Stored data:
====

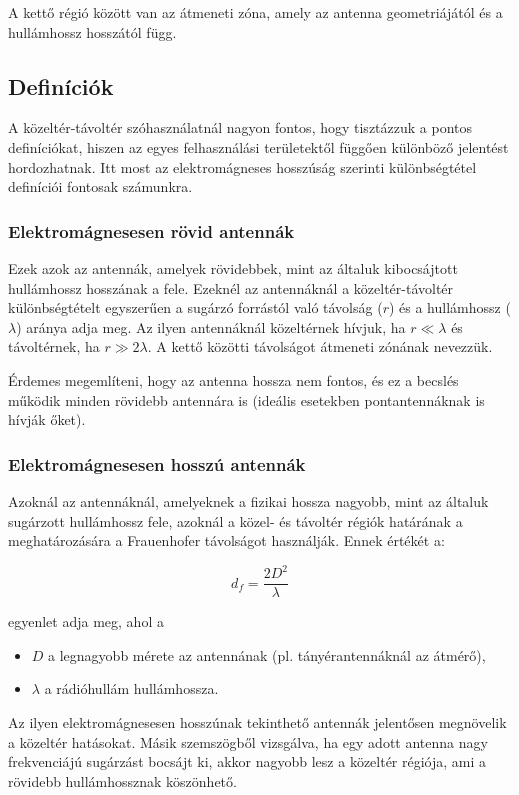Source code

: \documentclass[12pt]{article}
\begin{document}
A kettő régió között van az átmeneti zóna, amely az antenna geometriájától és a 
hullámhossz hosszától függ.

\subsection{Definíciók}
A közeltér-távoltér szóhasználatnál nagyon fontos, hogy tisztázzuk a pontos
definíciókat, hiszen az egyes felhasználási területektől függően különböző
jelentést hordozhatnak. Itt most az elektromágneses hosszúság szerinti különbségtétel
definíciói fontosak számunkra.

\subsubsection{Elektromágnesesen rövid antennák}
Ezek azok az antennák, amelyek rövidebbek, mint az általuk kibocsájtott hullámhossz
hosszának a fele. Ezeknél az antennáknál a közeltér-távoltér különbségtételt egyszerűen
a sugárzó forrástól való távolság ($r$) és a hullámhossz ($\lambda$) aránya adja meg.
Az ilyen antennáknál közeltérnek hívjuk, ha $ r \ll \lambda $ és távoltérnek, ha $ r \gg 2\lambda $.
A kettő közötti távolságot átmeneti zónának nevezzük.

Érdemes megemlíteni, hogy az antenna hossza nem fontos, és ez a becslés működik minden
rövidebb antennára is (ideális esetekben pontantennáknak is hívják őket).

\subsubsection{Elektromágnesesen hosszú antennák}
Azoknál az antennáknál, amelyeknek a fizikai hossza nagyobb, mint az általuk sugárzott
hullámhossz fele, azoknál a közel- és távoltér régiók határának a meghatározására a 
Frauenhofer távolságot használják. Ennek értékét a:

\begin{equation}
d_f = \frac{2D^2}{\lambda}
\end{equation}

egyenlet adja meg, ahol a
\begin{itemize}
\item $D$ a legnagyobb mérete az antennának (pl. tányérantennáknál az átmérő),
\item $\lambda$ a rádióhullám hullámhossza.
\end{itemize} 

Az ilyen elektromágnesesen hosszúnak tekinthető antennák jelentősen megnövelik a
közeltér hatásokat. Másik szemszögből vizsgálva, ha egy adott antenna nagy 
frekvenciájú sugárzást bocsájt ki, akkor nagyobb lesz a közeltér régiója, ami a
rövidebb hullámhossznak köszönhető.
\end{document}
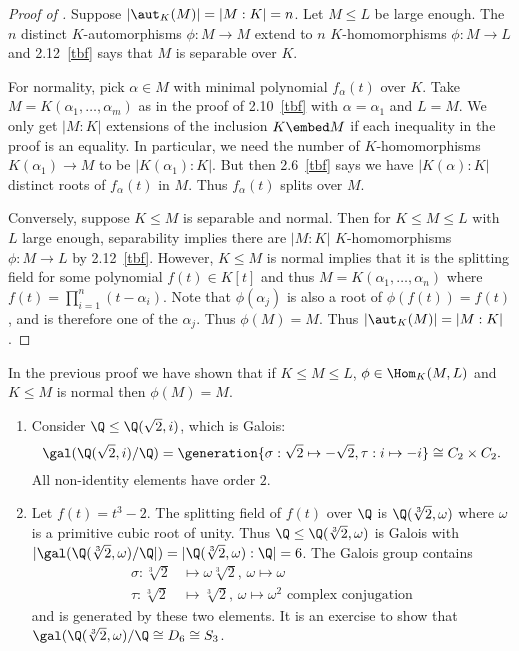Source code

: \documentclass[a4paper]{article}
\begin{document}
\begin{proof}[Proof of ]
  \label{proof:galois criterion}
  Suppose \(|\aut_K(M)| = |M:K| = n\). Let \(M \leq L\) be large enough. The \(n\) distinct \(K\)-automorphisms \(\phi: M \to M\) extend to \(n\) \(K\)-homomorphisms \(\phi: M \to L\) and 2.12~\ref{tbf} says that \(M\) is separable over \(K\).

  For normality, pick \(\alpha \in M\) with minimal polynomial \(f_\alpha(t)\) over \(K\). Take \(M = K(\alpha_1, \dots, \alpha_m)\) as in the proof of 2.10~\ref{tbf} with \(\alpha = \alpha_1\) and \(L = M\). We only get \(|M:K|\) extensions of the inclusion \(K \embed M\) if each inequality in the proof is an equality. In particular, we need the number of \(K\)-homomorphisms \(K(\alpha_1) \to M\) to be \(|K(\alpha_1):K|\). But then 2.6~\ref{tbf} says we have \(|K(\alpha):K|\) distinct roots of \(f_\alpha(t)\) in \(M\). Thus \(f_\alpha(t)\) splits over \(M\).

  Conversely, suppose \(K \leq M\) is separable and normal. Then for \(K \leq M \leq L\) with \(L\) large enough, separability implies there are \(|M:K|\) \(K\)-homomorphisms \(\phi: M \to L\) by 2.12~\ref{tbf}. However, \(K \leq M\) is normal implies that it is the splitting field for some polynomial \(f(t) \in K[t]\) and thus \(M = K(\alpha_1, \dots, \alpha_n)\) where \(f(t) = \prod_{i = 1}^n (t - \alpha_i)\). Note that \(\phi(\alpha_j)\) is also a root of \(\phi(f(t)) = f(t)\), and is therefore one of the \(\alpha_j\). Thus \(\phi(M) = M\). Thus \(|\aut_K(M)| = |M:K|\).
\end{proof}

\begin{remark}
  In the previous proof we have shown that if \(K \leq M \leq L\), \(\phi \in \Hom_K(M, L)\) and \(K \leq M\) is normal then \(\phi(M) = M\).
\end{remark}

\begin{eg}\leavevmode
  \begin{enumerate}
  \item Consider \(\Q \leq \Q(\sqrt 2, i)\), which is Galois:
    \[
      \gal(\Q(\sqrt 2, i)/\Q) = \generation{\sigma: \sqrt 2 \mapsto -\sqrt 2, \tau: i \mapsto -i} \cong C_2 \times C_2.
    \]
    All non-identity elements have order \(2\).
  \item Let \(f(t) = t^3 - 2\). The splitting field of \(f(t)\) over \(\Q\) is \(\Q(\sqrt[3]{2}, \omega)\) where \(\omega\) is a primitive cubic root of unity. Thus \(\Q \leq \Q(\sqrt[3]{2}, \omega)\) is Galois with \(|\gal(\Q(\sqrt[3]{2}, \omega)/\Q|) = |\Q(\sqrt[3]{2}, \omega):\Q| = 6\). The Galois group contains
    \begin{align*}
      \sigma: \sqrt[3]{2} &\mapsto \omega\sqrt[3]{2}, \, \omega \mapsto \omega \\
      \tau: \sqrt[3]{2} &\mapsto \sqrt[3]{2}, \, \omega \mapsto \omega^2 \text{ complex conjugation}
    \end{align*}
    and is generated by these two elements. It is an exercise to show that \(\gal(\Q(\sqrt[3]{2}, \omega)/\Q \cong D_6 \cong S_3\).
  \end{enumerate}
\end{eg}
\end{document}
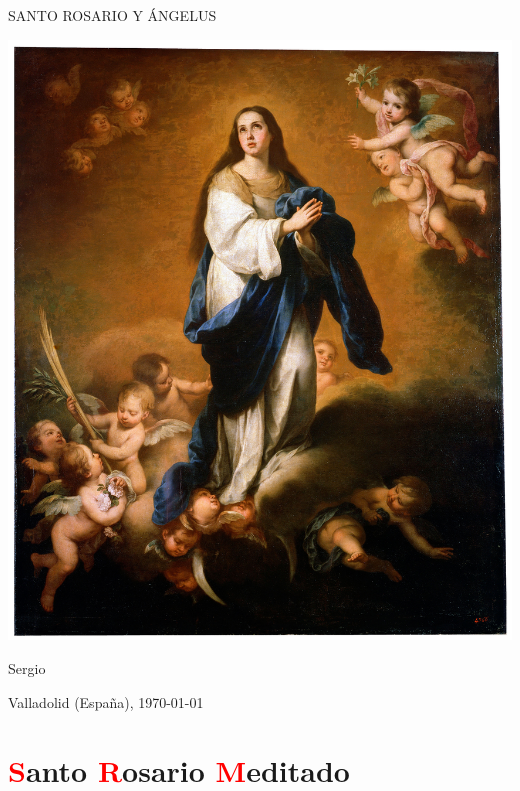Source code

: \documentclass[10pt,twoside]{book}
\begin{document}
\begin{titlepage}
      \begin{center}

            \vspace*{10em}

            {\Huge \uppercase{Santo Rosario y Ángelus}}

            \vspace{1.5em}

            {\includegraphics[scale=0.95]{foto-04.jpg}}

            \vspace{0.5em}

            Sergio

            Valladolid (España), \monthyeardate\today
      \end{center}
\end{titlepage}

\chapter*{\centering\textcolor{red}{S}anto \textcolor{red}{R}osario \textcolor{red}{M}editado}
\end{document}
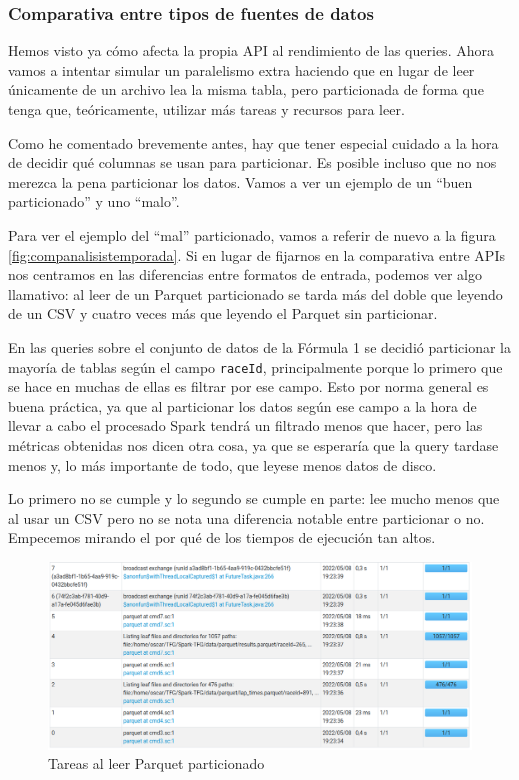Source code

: \documentclass[12pt,twoside,titlepage]{report}
\newcommand{\quotes}[1]{``#1''}
\begin{document}
\subsubsection{Comparativa entre tipos de fuentes de datos}

Hemos visto ya cómo afecta la propia API al rendimiento de las queries. Ahora vamos a intentar simular un paralelismo extra haciendo que en lugar de leer únicamente de un archivo lea la misma tabla, pero particionada de forma que tenga que, teóricamente, utilizar más tareas y recursos para leer.

Como he comentado brevemente antes, hay que tener especial cuidado a la hora de decidir qué columnas se usan para particionar. Es posible incluso que no nos merezca la pena particionar los datos. Vamos a ver un ejemplo de un \quotes{buen particionado} y uno \quotes{malo}.

Para ver el ejemplo del \quotes{mal} particionado, vamos a referir de nuevo a la figura \ref{fig:companalisistemporada}. Si en lugar de fijarnos en la comparativa entre APIs nos centramos en las diferencias entre formatos de entrada, podemos ver algo llamativo: al leer de un Parquet particionado se tarda más del doble que leyendo de un CSV y cuatro veces más que leyendo el Parquet sin particionar. 

En las queries sobre el conjunto de datos de la Fórmula 1 se decidió particionar la mayoría de tablas según el campo \texttt{raceId}, principalmente porque lo primero que se hace en muchas de ellas es filtrar por ese campo. Esto por norma general es buena práctica, ya que al particionar los datos según ese campo a la hora de llevar a cabo el procesado Spark tendrá un filtrado menos que hacer, pero las métricas obtenidas nos dicen otra cosa, ya que se esperaría que la query tardase menos y, lo más importante de todo, que leyese menos datos de disco.

Lo primero no se cumple y lo segundo se cumple en parte: lee mucho menos que al usar un CSV pero no se nota una diferencia notable entre particionar o no. Empecemos mirando el por qué de los tiempos de ejecución tan altos.

\begin{figure}[H]
	\includegraphics[scale=0.35]{tareaslecturaparquet.png}
	\centering
	\caption{Tareas al leer Parquet particionado}
	\label{fig:tareaslecturaparquet}
	\centering
\end{figure}
\end{document}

====

→ ACTION ITEM: Output, exactly and with nothing else, the lines from the line containing "Lo primero no" to the end of the entries.

→ RESULT BELOW:
Lo primero no se cumple y lo segundo se cumple en parte: lee mucho menos que al usar un CSV pero no se nota una diferencia notable entre particionar o no. Empecemos mirando el por qué de los tiempos de ejecución tan altos.

\begin{figure}[H]
	\includegraphics[scale=0.35]{tareaslecturaparquet.png}
	\centering
	\caption{Tareas al leer Parquet particionado}
	\label{fig:tareaslecturaparquet}
	\centering
\end{figure}
\end{document}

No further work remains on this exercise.